Monsieur le Président,
Monsieur le Ministre,
Mes chers collègues,
Les collectifs budgétaires se suivent et se ressemblent. Il y a un mois, en effet, notre Assemblée était saisie d’une loi de finances rectificatives visant à ratifier le plan d’aide à la Grèce. Si d’aucuns, parmi nous, s’étaient alors émus du caractère historique de ce plan de sauvetage de 110 milliards d’euros, je ne sais de quel superlatif il faudrait aujourd’hui user pour qualifier cette garantie apportée à l’ensemble de la zone euro pour un montant record de 750 milliards d’euros.
Bien sûr, ce nouveau plan n’a rien de comparable avec le précédent ; puisqu’il s’agit, dans un cas d’un véritable concours financier et, de l’autre, d’un double mécanisme de garanties financières apporté aux Etats qui en feraient la demande.
En fait, il va plus loin encore dans la rupture avec deux principes fondateurs de l’euro : l’absence de responsabilité partagée sur les dettes publiques d’une part, et la stricte séparation entre politique monétaire et politique budgétaire d’autre part.
Néanmoins, ces deux plans répondent à une même logique d’urgence imposée par l’effondrement des marchés financiers ; l’incertitude politique et l’impasse institutionnelle dans laquelle se trouve la zone euro n’ayant fait qu’aggraver la situation.
Et j’en profite ici pour saluer, une nouvelle fois, le leadership décisif du Président de la République et de la Ministre de l’économie dans cette crise.
Néanmoins, je le redis, c’est cette incapacité à agir de concert dans les plus brefs délais qui nous conduit à examiner un fonds de sauvegarde dont on peut se demander, en toute lucidité, s’il n’est pas déjà dépassé à regarder la réaction des marchés ces derniers jours.
Au Nouveau Centre, nous considérons que ce décalage entre le temps long du politique et la logique à court terme des marchés financiers révèle avant tout le cruel déficit de gouvernance économique dont souffre la zone euro depuis sa création.
En effet, il a fallu que l’Europe se trouve au bord d’un gouffre systémique pour qu’avec l’ensemble de nos partenaires nous adoptions des mesures d’une ampleur sans précédent.
Si ces plans de sauvetage sont évidemment indispensables pour garantir, à court terme, la stabilité de la zone euro, ils n’en seront pas pour autant suffisants pour répondre aux défis structurels auxquels doivent faire face l’ensemble des pays membres.
Premièrement, tous les Etats qui demanderaient l’activation de ce plan seraient bien incapables de rembourser leurs créances dans un délai de 3 ans, comme il est prévu.
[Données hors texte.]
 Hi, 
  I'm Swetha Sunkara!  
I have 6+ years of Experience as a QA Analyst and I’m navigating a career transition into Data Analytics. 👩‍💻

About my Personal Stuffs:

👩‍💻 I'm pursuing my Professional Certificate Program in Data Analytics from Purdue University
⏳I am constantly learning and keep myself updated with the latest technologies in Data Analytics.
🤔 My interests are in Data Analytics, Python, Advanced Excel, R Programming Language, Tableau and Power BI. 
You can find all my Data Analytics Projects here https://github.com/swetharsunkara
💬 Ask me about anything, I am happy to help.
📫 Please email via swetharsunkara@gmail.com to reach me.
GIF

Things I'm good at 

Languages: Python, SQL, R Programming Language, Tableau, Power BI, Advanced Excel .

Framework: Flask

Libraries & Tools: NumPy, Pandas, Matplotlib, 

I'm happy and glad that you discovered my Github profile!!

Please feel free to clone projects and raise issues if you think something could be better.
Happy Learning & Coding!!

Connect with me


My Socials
C’est la raison pour laquelle, j’aimerais savoir, Madame la Ministre, s’il ne serait pas plus réaliste de rééchelonner la dette de ces pays, sans qu’il y ait pour autant abandon de créances.
Deuxièmement, ces réponses à brève échéance ne nous dispensent pas d’une réflexion qui s’inscrit dans le temps long du politique et dont l’objet est d’offrir, à terme, à l’Europe, les moyens d’une véritable gouvernance économique.
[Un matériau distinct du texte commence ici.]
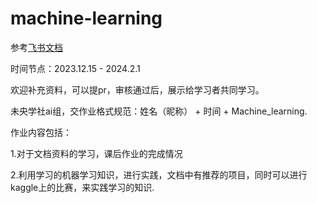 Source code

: # machine-learning
参考[飞书文档]([https://we-young.feishu.cn/wiki/XTgXwONG8iVhYMkU8gFcKT7ZnWe])

时间节点：2023.12.15 - 2024.2.1

欢迎补充资料，可以提pr，审核通过后，展示给学习者共同学习。

未央学社ai组，交作业格式规范：姓名（昵称） + 时间 + Machine_learning.

作业内容包括：

1.对于文档资料的学习，课后作业的完成情况

2.利用学习的机器学习知识，进行实践，文档中有推荐的项目，同时可以进行kaggle上的比赛，来实践学习的知识.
Plus encore, la question des dettes souveraines et des risques de contagion qui lui sont inhérents rendent d’autant plus prégnante la nécessité d’une harmonisation économique, fiscale et sociale de ses politiques. Car la monnaie unique n’ouvre pas que des droits, elle implique aussi des devoirs en matière de convergence et de solidarité européenne.
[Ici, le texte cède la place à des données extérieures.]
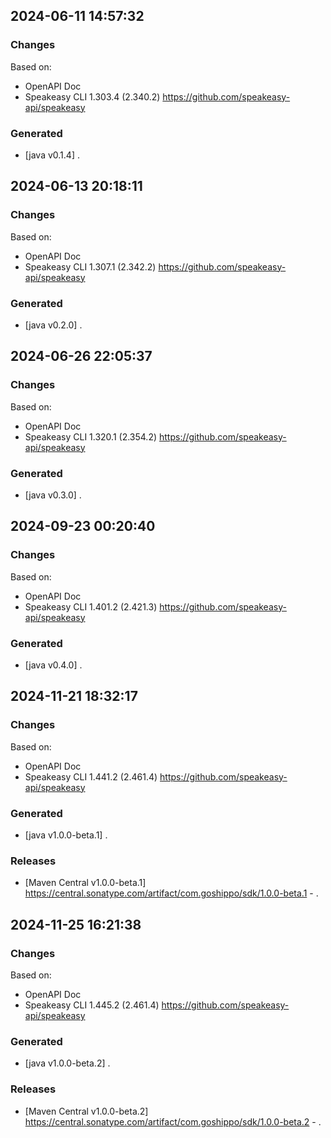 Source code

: 

## 2024-06-11 14:57:32
### Changes
Based on:
- OpenAPI Doc  
- Speakeasy CLI 1.303.4 (2.340.2) https://github.com/speakeasy-api/speakeasy
### Generated
- [java v0.1.4] .

## 2024-06-13 20:18:11
### Changes
Based on:
- OpenAPI Doc  
- Speakeasy CLI 1.307.1 (2.342.2) https://github.com/speakeasy-api/speakeasy
### Generated
- [java v0.2.0] .

## 2024-06-26 22:05:37
### Changes
Based on:
- OpenAPI Doc  
- Speakeasy CLI 1.320.1 (2.354.2) https://github.com/speakeasy-api/speakeasy
### Generated
- [java v0.3.0] .

## 2024-09-23 00:20:40
### Changes
Based on:
- OpenAPI Doc  
- Speakeasy CLI 1.401.2 (2.421.3) https://github.com/speakeasy-api/speakeasy
### Generated
- [java v0.4.0] .

## 2024-11-21 18:32:17
### Changes
Based on:
- OpenAPI Doc  
- Speakeasy CLI 1.441.2 (2.461.4) https://github.com/speakeasy-api/speakeasy
### Generated
- [java v1.0.0-beta.1] .
### Releases
- [Maven Central v1.0.0-beta.1] https://central.sonatype.com/artifact/com.goshippo/sdk/1.0.0-beta.1 - .

## 2024-11-25 16:21:38
### Changes
Based on:
- OpenAPI Doc  
- Speakeasy CLI 1.445.2 (2.461.4) https://github.com/speakeasy-api/speakeasy
### Generated
- [java v1.0.0-beta.2] .
### Releases
- [Maven Central v1.0.0-beta.2] https://central.sonatype.com/artifact/com.goshippo/sdk/1.0.0-beta.2 - .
Une des pistes récemment évoquée, c’est celle du commissaire européen aux affaires économiques et monétaires, Olli REHN, qui vise à ce que les Etats soumettent leurs projets budgétaires à la Commission européenne avant qu’ils ne soient présentés aux Parlements nationaux.
C’est un premier pas vers l’avènement d’un véritable fédéralisme budgétaire que le groupe Nouveau Centre appelle depuis longtemps de ses vœux, à rebours des errements constatés par excès d’intergouvernementalité.
Je le dis à tous ceux qui perçoivent cette idée comme un abandon supplémentaire de souveraineté : sa contrepartie logique pourrait être la ratification, par le Parlement, du programme de stabilité pluriannuel qui est régulièrement transmis à la Commission européenne, comme l’a récemment annoncé le Président de la République.
En effet, la crise que traverse l’Eurogroupe a révélé tout à la fois la nécesité de renforcer sans délai les critères du Pacte de stabilité et de croissance, mais aussi les carences du contrôle communautaire en la matière.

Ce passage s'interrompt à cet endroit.